Windows Seven applocker

saw it already in group policies but didn’t risk giving it a shot so far. Saw it mentioned on the page linked by nmb about Win7 tips, and just found that article, sounds really interesting…what’s your take guys?
Of course useless locally if you’re the only user on your computer, but the rumor tells it can also protect from unauthorized ways, like network attacks…

http://4sysops.com/archives/review-windows-7-applocker-part-1-overview/
(don’t miss the second part of the article)

that was the bit in MS page: ;D

5. Use AppLocker. We've been fans of Software Restriction Policies since Windows XP, and AppLocker finally makes application whitelisting possible. Use it to enhance or even replace your anti-virus software, ensuring that only the software you want to run will run.

…not sure I would trust that…anyway that sounds like HIPS oriented, although a HIPS has more sophisticated, or different ways…I must see more from that applocker thing before I can comment on it more seriously :wink:

We can believe MVPs to an extent - what say kenny?

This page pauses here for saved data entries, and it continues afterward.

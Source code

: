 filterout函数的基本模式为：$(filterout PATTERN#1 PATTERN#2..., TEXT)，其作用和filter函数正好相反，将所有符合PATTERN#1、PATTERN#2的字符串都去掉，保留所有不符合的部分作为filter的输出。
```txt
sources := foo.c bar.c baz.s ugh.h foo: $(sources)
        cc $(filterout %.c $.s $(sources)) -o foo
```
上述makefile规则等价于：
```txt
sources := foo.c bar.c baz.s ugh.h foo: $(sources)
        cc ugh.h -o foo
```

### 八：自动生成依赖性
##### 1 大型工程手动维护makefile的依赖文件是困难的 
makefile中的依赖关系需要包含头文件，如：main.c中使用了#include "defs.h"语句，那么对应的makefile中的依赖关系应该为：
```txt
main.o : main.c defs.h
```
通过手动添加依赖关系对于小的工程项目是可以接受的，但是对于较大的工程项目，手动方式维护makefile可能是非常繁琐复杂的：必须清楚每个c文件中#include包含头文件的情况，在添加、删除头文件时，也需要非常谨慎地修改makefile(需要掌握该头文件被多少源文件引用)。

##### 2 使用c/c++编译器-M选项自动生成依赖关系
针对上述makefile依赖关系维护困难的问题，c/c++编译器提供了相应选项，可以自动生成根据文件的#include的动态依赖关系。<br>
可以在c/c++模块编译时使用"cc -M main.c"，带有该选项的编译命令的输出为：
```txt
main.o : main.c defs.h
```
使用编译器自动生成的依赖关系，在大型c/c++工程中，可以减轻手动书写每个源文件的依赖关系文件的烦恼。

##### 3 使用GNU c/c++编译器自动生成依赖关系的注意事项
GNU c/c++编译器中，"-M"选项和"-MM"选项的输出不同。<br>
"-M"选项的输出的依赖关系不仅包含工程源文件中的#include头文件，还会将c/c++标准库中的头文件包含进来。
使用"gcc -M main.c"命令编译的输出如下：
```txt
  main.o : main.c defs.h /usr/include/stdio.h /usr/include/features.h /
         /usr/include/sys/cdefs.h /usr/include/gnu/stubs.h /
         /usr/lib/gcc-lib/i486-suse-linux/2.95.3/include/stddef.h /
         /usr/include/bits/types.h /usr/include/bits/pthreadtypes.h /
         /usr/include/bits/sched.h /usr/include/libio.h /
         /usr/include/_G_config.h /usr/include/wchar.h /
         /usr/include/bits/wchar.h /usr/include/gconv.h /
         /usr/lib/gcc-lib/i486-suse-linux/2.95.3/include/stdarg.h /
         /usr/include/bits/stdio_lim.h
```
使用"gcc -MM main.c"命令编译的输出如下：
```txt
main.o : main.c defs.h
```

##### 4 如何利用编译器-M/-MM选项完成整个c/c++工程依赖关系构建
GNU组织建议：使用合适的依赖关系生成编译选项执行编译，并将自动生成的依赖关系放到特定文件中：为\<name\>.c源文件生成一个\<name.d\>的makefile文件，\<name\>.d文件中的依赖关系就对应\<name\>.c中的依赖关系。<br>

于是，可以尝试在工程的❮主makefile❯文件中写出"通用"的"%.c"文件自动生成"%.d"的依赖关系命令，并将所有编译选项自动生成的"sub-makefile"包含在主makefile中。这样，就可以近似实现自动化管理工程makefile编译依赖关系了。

Saw it mentioned on the page linked by nmb about Win7 tips

which? gimme the link.

http://technet.microsoft.com/en-us/magazine/2009.10.77windows.aspx

this is exactly what I’ve been thinking before reading the article:

[b]Hash Rules use a cryptographic hash of the executable to identify a legitimate program. The major downside of this rule type is that you have to modify the rule whenever you update the program, because any kind of change to the executable will also change the hash.[/b]

and there’s no prompt to allow like with Def+ in CIS for instance, you just get an alert that an executable has been blocked by group policy. Same for new software that you may install (ie not just for updates)…not hundred percent sure.
I got a prompt for flashgot when I launched Firefox…may be just because Firefox being in the list of rules, it was involved when flashgot got launched (flashgot wasn’t in the set of rules, as it’s not located in program folders). Got to see what happens whith newly installed stuff.

OK cool, no way to install anything new unless it’s been allowed in the applocker interface 8)…but this might become time consuming, as again, there’s no way to allow/deny quickly on a dialog prompt.